Even Ripening vs. Uneven Ripening???

There’s a big range of ripeness between harsh green and raisin. (If you define those extremes as not-yet-ripe past-ripe, then they aren’t levels of ripeness at all.) If the range of ripeness is from floral red fruit character to full, deep, dark berry, then you essentially have a blend of grapes you’d want to eat. Wines from uniformly ripe grapes anywhere in that spectrum would be good to drink. So, the resulting wine is a sort of blend even though it may be all the same variety/clone and vineyard.

Really, it’s not any more difficult. You are still managing a fruit zone. You are still sorting out the same stuff you don’t want. Think of it as proportions of green/red/purple/black/raisin going from 0/2/96/2/0 to 0/25/50/25/0, as a hypothetical example.

With Zin, as a given you have a big range of ripeness within every cluster. No need for hyperbole. Every single Zin producer is dealing with this reality. Fact is there are excellent Zins being made that aren’t super-ripe.

As a wine lover, I read about the uneven ripeness of zin and the notion of ideally harvesting grapes of even ripeness in any circumstance. It made sense.

Now as a winemaker, I can’t imagine perfectly even ripeness as a possibility, much less an ideal.

Zin is notorious for grapes of widely uneven ripeness in a given cluster. But are there any grapes that don’t have some unevenness in any cluster? When berry sampling in vineyards, we’re taught to select from all over different bunches so you’re not just picking the lowest, easiest berry to get at. And don’t pick just the wings or shoulders, if they haven’t been pruned. And don’t just pick from the middle. Pick from all over, because there’s varying degrees of ripeness. Not barely red to perfectly ripe to raisined, but still, tangible differences. What variety doesn’t have this?

And don’t just sample from the lowest cluster in a two cluster per shoot situation. And don’t just take from the last shoot on a cordon, because those are typically more vigorous than middle shoots. And don’t just pick from more sun exposed clusters, in cases there there isn’t extreme leaf pulling, because those clusters vs. the shaded ones will be different. And on and on.

The fact seems to be that any variety shows varying ripeness berry to berry, cluster to cluster, plant to plant, row to row, block to block.

And that’s a good thing in my estimation. Considering techniques like mass selection, where you’re intentionally not planting blocks to a single clone, the implication is that you want a mix of inputs. Even if all that differing plant material does “well” in a given site, so that it’s what you select for replants over time, I can’t imagine those plants are all uniform.

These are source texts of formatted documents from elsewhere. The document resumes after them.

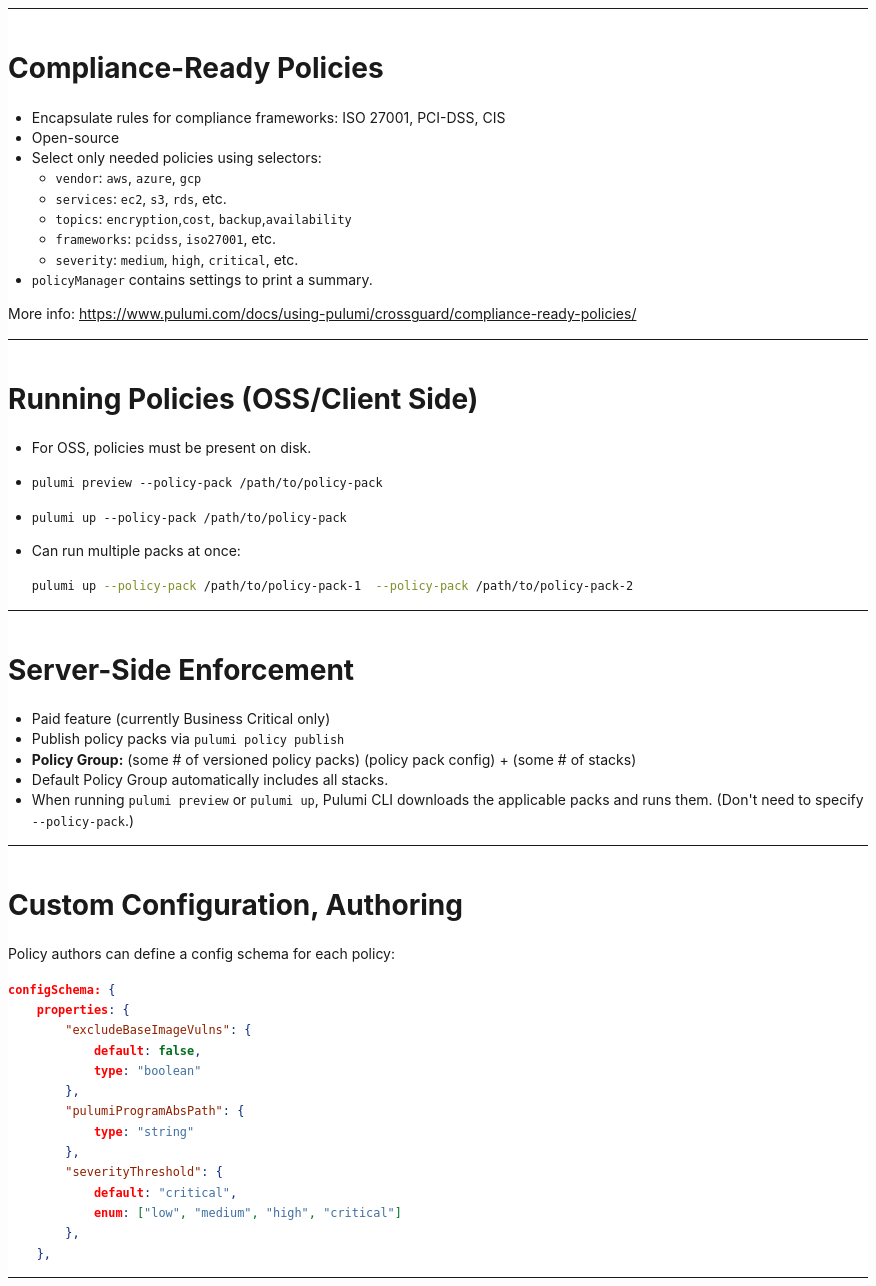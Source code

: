 
---

# Compliance-Ready Policies

- Encapsulate rules for compliance frameworks: ISO 27001, PCI-DSS, CIS
- Open-source
- Select only needed policies using selectors:
  - `vendor`: `aws`, `azure`, `gcp`
  - `services`: `ec2`, `s3`, `rds`, etc.
  - `topics`: `encryption`,`cost`, `backup`,`availability`
  - `frameworks`: `pcidss`, `iso27001`, etc.
  - `severity`: `medium`, `high`, `critical`, etc.
- `policyManager` contains settings to print a summary.

More info: <https://www.pulumi.com/docs/using-pulumi/crossguard/compliance-ready-policies/>

---

# Running Policies (OSS/Client Side)

- For OSS, policies must be present on disk.
- `pulumi preview --policy-pack /path/to/policy-pack`
- `pulumi up --policy-pack /path/to/policy-pack`
- Can run multiple packs at once:

    ```bash
    pulumi up --policy-pack /path/to/policy-pack-1  --policy-pack /path/to/policy-pack-2
    ```

---

# Server-Side Enforcement

- Paid feature (currently Business Critical only)
- Publish policy packs via `pulumi policy publish`
- **Policy Group:** (some # of versioned policy packs) (policy pack config) + (some # of stacks)
- Default Policy Group automatically includes all stacks.
- When running `pulumi preview` or `pulumi up`, Pulumi CLI downloads the applicable packs and runs them. (Don't need to specify `--policy-pack`.)

---

# Custom Configuration, Authoring

Policy authors can define a config schema for each policy:

```json
configSchema: {
    properties: {
        "excludeBaseImageVulns": {
            default: false,
            type: "boolean"
        },
        "pulumiProgramAbsPath": {
            type: "string"
        },
        "severityThreshold": {
            default: "critical",
            enum: ["low", "medium", "high", "critical"]
        },
    },
```

---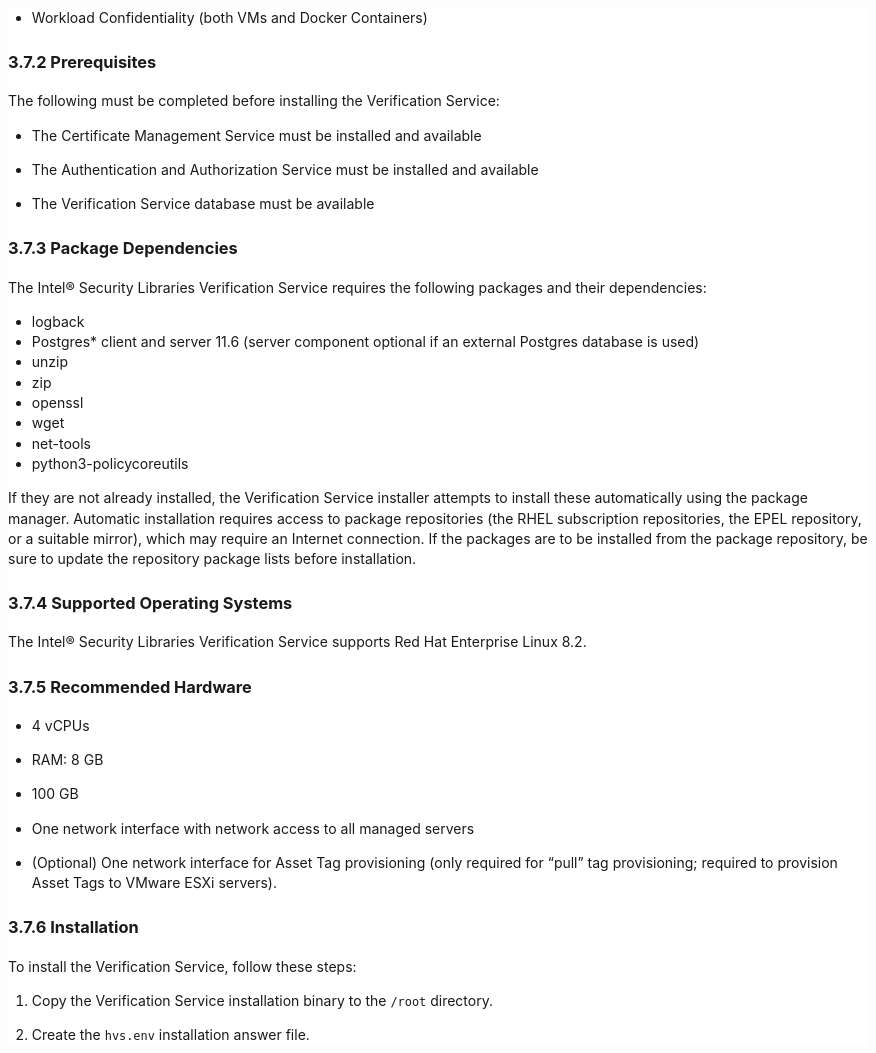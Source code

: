 * Workload Confidentiality (both VMs and Docker Containers)

### 3.7.2  Prerequisites

The following must be completed before installing the Verification Service:

* The Certificate Management Service must be installed and available

* The Authentication and Authorization Service must be installed and available
* The Verification Service database must be available

### 3.7.3  Package Dependencies

The Intel® Security Libraries Verification Service requires the following packages and their dependencies:

- logback
- Postgres* client and server 11.6 (server component optional if an external Postgres database is used)
- unzip
- zip
- openssl
- wget
- net-tools
- python3-policycoreutils

If they are not already installed, the Verification Service installer attempts to install these automatically using the package manager. Automatic installation requires access to package repositories (the RHEL subscription repositories, the EPEL repository, or a suitable mirror), which may require an Internet connection. If the packages are to be installed from the package repository, be sure to update the repository package lists before installation.

### 3.7.4  Supported Operating Systems

The Intel® Security Libraries Verification Service supports Red Hat Enterprise Linux 8.2.

### 3.7.5  Recommended Hardware

* 4 vCPUs

* RAM: 8 GB

* 100 GB

* One network interface with network access to all managed servers

* (Optional) One network interface for Asset Tag provisioning (only required for “pull” tag provisioning; required to provision Asset Tags to VMware ESXi servers).

### 3.7.6  Installation

To install the Verification Service, follow these steps:

1. Copy the Verification Service installation binary to the `/root` directory.

2. Create the `hvs.env` installation answer file.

In the end, pretty much all wine is made from grapes of varying ripeness. Perhaps not on the scale of the normal zinfandel, which is extreme. And in examples of berry selection for botrytis, perhaps there’s an unusual amount of uniformity. Mostly though, I embrace the variation of ripeness.

Storybook makes one of my favorite Zinfandels that fits the “excellent, but not super-ripe” category perfectly. I do not know their specific harvest/sorting/vinification process, but would be curious to know how they do it so well.

Storybook Mountain is terrific, completely agree.

Uhhhhhhhh…Greg…that’s about the most convoluted and obtuse line of reasoning I’ve ever done did seen!!! I couldn’t quite tell where your post was going

Must have been PWI!

Larry wouldn’t the degree of ripeness also be a function of location?

Of course the climate will show through, since picking moderately ripe in a warm spot in August will yield different results than picking moderately ripe in a cool spot in October. But, winemakers do try to mitigate this variable more than any other, by choosing how long to let the fruit hang and a pick date (hopefully) based on the ripeness they’re looking for. (“Hopefully” because things like threatening storms, mildew, or availability of picking crews can throw off the best laid plans.)